I am glad to see that there is, again, one Ethicist.
The Ethicist, for those who don’t know, is a weekly column that appears in the Sunday New York Times Magazine. As with other advice columns, readers submit various fact situations with questions and conundrums, to which the author responds, analyzing the problem from an ethical perspective.
When I first started reading the column, “the Ethicist” was a guy named Cohen, (think it was something like Ethan or Randy or something). At some point, he was replaced by Chuck Klosterman, whom I love. Not only did I agree with almost every conclusion / advice, but I was generally impressed with the insightful way that he would get to the heart of the issue. He would generally explore (and reject) a couple of ways that you could look at the issue differently – e.g., based on the addition of or a change in facts that were not expressly provided; or on a gut or emotional reaction; or according to some religion or philosophy; or the way that contemplated conduct might likely be treated under the law. But then he would hone in on the penultimate question of how the available choices might or might not be fair (or least unfair) to others.

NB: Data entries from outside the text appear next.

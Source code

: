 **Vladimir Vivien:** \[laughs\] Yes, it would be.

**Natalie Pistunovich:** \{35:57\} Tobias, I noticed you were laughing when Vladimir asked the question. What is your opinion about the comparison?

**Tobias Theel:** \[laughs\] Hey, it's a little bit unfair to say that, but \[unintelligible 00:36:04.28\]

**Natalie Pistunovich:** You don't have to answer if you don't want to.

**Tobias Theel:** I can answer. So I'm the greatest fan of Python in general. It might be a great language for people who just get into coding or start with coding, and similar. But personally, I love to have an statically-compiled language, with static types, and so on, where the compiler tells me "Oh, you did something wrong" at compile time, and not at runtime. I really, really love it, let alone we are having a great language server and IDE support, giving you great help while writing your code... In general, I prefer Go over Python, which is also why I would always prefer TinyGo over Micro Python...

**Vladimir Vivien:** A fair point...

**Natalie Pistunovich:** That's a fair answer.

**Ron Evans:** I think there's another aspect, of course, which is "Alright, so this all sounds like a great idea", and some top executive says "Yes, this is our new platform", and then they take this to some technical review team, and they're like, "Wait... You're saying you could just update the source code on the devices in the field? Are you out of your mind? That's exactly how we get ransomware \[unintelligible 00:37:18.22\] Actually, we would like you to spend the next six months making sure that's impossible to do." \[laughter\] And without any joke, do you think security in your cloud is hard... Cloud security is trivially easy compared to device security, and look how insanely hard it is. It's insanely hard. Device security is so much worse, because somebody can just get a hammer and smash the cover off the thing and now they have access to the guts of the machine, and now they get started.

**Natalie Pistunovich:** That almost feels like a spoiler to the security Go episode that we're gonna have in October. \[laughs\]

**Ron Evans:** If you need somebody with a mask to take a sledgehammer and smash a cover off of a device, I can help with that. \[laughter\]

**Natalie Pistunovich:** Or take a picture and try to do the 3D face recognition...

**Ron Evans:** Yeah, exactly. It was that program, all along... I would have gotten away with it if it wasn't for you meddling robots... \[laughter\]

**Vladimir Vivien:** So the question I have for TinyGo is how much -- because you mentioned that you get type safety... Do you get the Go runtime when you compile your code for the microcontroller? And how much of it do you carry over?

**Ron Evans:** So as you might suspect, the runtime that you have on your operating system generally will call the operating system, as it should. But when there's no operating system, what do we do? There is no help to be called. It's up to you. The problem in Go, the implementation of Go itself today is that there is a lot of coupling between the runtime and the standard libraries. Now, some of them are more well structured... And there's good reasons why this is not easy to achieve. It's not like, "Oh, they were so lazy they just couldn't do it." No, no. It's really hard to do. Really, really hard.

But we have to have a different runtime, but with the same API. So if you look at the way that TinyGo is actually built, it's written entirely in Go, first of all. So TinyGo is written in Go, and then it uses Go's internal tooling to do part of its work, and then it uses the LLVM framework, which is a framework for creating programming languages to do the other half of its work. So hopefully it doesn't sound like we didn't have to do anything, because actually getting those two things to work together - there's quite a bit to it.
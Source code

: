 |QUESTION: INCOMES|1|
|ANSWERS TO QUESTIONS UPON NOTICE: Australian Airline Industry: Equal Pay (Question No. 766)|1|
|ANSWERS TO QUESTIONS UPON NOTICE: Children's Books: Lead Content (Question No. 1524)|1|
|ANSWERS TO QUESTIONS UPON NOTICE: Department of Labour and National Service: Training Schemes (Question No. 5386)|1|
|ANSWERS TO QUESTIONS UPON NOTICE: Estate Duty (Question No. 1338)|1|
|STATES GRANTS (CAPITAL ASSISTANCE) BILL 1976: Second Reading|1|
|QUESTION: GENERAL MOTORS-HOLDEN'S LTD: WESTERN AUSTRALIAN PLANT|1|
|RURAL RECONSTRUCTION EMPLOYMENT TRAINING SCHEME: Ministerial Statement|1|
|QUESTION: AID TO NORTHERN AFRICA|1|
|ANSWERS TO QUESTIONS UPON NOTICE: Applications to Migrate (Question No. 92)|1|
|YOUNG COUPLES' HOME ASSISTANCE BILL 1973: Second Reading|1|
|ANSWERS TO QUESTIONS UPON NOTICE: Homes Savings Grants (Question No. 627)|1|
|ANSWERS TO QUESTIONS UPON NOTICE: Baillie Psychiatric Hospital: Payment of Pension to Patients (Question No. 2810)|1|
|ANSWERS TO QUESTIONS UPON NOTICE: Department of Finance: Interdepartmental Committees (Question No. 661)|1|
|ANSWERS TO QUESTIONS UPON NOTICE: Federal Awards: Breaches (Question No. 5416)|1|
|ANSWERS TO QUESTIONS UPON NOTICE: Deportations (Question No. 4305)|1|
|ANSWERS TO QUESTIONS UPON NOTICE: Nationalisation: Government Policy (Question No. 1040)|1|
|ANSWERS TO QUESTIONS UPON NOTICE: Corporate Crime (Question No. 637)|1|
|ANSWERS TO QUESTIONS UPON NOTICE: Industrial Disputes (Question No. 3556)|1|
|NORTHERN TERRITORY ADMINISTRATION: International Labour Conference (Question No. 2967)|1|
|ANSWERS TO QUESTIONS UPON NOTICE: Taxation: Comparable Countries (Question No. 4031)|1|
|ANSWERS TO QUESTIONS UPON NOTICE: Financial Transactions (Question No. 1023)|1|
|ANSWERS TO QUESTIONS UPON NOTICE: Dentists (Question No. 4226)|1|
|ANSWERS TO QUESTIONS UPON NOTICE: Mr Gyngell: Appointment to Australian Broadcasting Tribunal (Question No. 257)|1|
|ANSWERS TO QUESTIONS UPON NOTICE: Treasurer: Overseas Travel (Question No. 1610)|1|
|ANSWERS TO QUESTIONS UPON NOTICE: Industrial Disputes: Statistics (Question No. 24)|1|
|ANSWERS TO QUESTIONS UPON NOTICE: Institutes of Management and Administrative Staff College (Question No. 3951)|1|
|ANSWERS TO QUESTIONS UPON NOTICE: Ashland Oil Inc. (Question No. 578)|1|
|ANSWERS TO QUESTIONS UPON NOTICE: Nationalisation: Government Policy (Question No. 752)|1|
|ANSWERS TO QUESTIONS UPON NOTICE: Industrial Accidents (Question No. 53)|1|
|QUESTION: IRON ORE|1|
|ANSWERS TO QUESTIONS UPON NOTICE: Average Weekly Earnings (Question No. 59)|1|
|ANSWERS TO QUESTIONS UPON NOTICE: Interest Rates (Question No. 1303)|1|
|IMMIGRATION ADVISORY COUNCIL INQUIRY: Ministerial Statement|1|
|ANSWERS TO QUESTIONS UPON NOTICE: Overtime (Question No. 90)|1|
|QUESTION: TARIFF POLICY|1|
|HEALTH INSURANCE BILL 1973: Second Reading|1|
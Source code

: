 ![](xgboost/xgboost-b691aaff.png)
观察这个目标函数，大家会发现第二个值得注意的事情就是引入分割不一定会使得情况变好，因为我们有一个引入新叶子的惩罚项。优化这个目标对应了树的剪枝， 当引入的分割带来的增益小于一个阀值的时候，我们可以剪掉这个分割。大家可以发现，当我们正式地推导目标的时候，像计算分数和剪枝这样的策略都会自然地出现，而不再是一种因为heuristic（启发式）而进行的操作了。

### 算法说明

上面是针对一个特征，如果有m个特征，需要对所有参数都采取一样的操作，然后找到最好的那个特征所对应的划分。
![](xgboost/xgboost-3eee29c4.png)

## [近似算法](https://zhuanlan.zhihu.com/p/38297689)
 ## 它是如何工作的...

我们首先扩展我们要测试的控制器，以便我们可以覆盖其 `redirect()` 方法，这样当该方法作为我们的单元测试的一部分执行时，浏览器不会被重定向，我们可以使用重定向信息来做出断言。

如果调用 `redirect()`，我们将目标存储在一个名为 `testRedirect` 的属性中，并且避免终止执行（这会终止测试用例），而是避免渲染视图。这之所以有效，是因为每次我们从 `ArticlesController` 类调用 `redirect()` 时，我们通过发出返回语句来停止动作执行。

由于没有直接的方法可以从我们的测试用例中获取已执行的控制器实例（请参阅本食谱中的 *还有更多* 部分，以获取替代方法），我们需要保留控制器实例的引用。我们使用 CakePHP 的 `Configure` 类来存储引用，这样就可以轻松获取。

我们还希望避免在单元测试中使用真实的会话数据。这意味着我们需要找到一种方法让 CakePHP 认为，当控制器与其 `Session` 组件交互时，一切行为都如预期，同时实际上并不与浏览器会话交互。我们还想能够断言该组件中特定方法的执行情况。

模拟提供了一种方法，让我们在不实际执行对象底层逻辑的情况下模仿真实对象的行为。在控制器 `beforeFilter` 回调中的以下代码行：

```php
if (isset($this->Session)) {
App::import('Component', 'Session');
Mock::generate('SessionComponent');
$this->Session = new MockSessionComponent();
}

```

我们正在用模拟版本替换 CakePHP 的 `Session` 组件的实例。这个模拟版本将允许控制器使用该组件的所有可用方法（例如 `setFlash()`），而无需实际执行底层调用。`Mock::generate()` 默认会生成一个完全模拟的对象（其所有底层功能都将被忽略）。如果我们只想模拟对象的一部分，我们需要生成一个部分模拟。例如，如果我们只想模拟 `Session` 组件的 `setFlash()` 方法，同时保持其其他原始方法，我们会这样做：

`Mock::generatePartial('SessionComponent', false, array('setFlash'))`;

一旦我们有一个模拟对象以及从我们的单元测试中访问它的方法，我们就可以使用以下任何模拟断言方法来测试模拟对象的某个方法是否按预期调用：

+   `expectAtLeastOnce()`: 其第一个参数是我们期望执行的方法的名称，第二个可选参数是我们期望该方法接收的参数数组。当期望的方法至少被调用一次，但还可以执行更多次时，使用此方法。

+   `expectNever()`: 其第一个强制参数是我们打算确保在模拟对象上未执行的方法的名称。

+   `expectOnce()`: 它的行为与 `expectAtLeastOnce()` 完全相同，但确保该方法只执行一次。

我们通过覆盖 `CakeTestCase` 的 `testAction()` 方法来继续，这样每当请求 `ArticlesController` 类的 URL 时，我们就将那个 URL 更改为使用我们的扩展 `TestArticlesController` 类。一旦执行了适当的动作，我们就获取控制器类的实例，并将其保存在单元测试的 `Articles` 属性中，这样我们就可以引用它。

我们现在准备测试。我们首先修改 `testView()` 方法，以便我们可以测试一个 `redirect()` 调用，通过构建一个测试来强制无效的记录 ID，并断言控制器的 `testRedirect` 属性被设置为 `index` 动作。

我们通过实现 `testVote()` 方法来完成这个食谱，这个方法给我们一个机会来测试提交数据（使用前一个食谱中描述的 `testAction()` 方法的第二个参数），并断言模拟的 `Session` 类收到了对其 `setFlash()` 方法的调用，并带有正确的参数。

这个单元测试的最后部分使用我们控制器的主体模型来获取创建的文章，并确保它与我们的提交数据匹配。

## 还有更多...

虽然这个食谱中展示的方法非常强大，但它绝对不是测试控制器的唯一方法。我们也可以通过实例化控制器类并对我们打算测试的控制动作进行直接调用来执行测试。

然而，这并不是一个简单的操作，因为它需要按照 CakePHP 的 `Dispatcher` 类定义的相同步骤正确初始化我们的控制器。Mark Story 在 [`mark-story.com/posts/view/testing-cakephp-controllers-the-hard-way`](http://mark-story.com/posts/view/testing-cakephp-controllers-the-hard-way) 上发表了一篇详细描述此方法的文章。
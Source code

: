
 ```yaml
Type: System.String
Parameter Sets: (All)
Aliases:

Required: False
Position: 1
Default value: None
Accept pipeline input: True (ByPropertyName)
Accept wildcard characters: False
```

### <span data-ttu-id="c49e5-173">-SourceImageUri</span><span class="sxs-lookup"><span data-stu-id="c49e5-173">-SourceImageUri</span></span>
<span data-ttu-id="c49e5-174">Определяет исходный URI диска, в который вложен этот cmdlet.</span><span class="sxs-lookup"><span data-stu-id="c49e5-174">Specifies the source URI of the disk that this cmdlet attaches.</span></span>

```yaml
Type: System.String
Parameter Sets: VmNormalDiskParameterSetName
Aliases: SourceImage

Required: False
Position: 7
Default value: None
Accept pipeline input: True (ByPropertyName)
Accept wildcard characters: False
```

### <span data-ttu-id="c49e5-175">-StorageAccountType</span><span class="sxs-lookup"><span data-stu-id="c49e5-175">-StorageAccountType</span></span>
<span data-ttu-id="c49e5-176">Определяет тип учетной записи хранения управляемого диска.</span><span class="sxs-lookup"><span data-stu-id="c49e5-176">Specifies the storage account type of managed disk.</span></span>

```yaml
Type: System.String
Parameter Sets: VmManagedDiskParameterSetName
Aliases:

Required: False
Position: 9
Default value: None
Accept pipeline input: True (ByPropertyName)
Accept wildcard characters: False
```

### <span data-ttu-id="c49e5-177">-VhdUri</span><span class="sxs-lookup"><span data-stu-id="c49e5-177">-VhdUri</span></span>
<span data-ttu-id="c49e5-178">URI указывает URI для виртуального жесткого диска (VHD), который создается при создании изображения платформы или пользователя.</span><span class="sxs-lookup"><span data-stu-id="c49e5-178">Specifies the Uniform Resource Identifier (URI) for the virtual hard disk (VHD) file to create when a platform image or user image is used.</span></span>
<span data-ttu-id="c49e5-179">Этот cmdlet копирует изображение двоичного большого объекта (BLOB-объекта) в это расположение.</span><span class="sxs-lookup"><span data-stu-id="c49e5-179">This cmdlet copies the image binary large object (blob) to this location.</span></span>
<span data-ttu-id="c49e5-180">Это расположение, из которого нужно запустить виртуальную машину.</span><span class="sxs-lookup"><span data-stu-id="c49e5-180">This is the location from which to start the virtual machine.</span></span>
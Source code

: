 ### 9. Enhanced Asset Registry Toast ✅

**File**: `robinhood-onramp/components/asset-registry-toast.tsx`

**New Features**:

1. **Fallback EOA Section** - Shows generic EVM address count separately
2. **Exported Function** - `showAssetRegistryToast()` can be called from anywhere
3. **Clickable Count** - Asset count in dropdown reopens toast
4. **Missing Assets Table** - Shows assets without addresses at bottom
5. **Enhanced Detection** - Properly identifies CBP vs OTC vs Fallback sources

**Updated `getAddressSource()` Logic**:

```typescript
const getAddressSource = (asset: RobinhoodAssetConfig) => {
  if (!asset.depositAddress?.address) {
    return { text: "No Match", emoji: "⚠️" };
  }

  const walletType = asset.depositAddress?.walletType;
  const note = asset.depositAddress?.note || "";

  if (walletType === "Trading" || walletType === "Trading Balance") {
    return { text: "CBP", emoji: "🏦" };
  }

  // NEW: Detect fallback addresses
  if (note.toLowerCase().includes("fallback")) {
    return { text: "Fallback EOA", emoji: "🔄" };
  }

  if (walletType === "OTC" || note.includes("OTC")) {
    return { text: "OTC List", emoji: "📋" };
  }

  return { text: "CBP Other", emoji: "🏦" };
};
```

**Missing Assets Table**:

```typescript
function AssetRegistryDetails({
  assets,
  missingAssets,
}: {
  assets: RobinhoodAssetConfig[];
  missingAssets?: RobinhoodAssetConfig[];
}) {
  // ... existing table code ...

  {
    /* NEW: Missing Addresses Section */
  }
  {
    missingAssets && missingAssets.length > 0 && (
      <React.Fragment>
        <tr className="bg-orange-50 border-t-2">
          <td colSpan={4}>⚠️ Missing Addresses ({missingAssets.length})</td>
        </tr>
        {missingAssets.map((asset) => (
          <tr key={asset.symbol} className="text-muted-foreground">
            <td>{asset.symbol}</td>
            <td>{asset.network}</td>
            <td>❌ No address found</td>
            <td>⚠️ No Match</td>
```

A few months ago, the magazine switched to a different format. Instead of just one Ethicist, there were now three. One was a lawyer; one was maybe some type of philosophy or psychology professor; don’t really remember what the third one was, maybe just a “writer”. In any event, rather than trying to precisely identify and resolve the issue, (explaining, concisely, along the way, why the potential Red Herrings were not really where the answer would lie), the “column” turned into what was more of a transcript of the discussion between and among the three Ethicists, reacting to the conundrum, and each other, from each of their own individual perspectives.
Which was very unsatisfying.
Yeah, sure, sometimes it’s nice to get multiple points of view.
But the whole point of this particular column was to provide an answer.
That’s what makes it interesting.
Because it bucks the convention, and flies in the face of our vague and contemporary notions that “everything is subjective” or things are “relative” and “there are no right answers” and that “nothing is black or white, but only shades of gray”.
By saying No, there is a Right and a Wrong answer, and the Right answer is: This.
Perhaps This isn’t really the “right” answer in any absolute sense. Or even one with which you personally agree. But the taking of an objective and definitive approach is exactly what makes the whole exercise thought-provoking and refreshing.
Plus, when you are asked to come up with the definitive, ultimate, correct answer to a complicated problem, you generally engage in your own internal dialectic. The first few back-and-forths almost always end up on the cutting room floor. As you realize that those are the easy questions, and/or not really the issue, and you start to get to the true heart of the matter – (or at least to new levels that are new, or insightful, or interesting).
When you are only asked to participate in a conversation, all of the pressure is off. You don’t have to think about it too hard, or really dig deep to come up with the “right” answer. The reader just gets the first few knee-jerk and often obvious reactions that would otherwise likely end up discarded.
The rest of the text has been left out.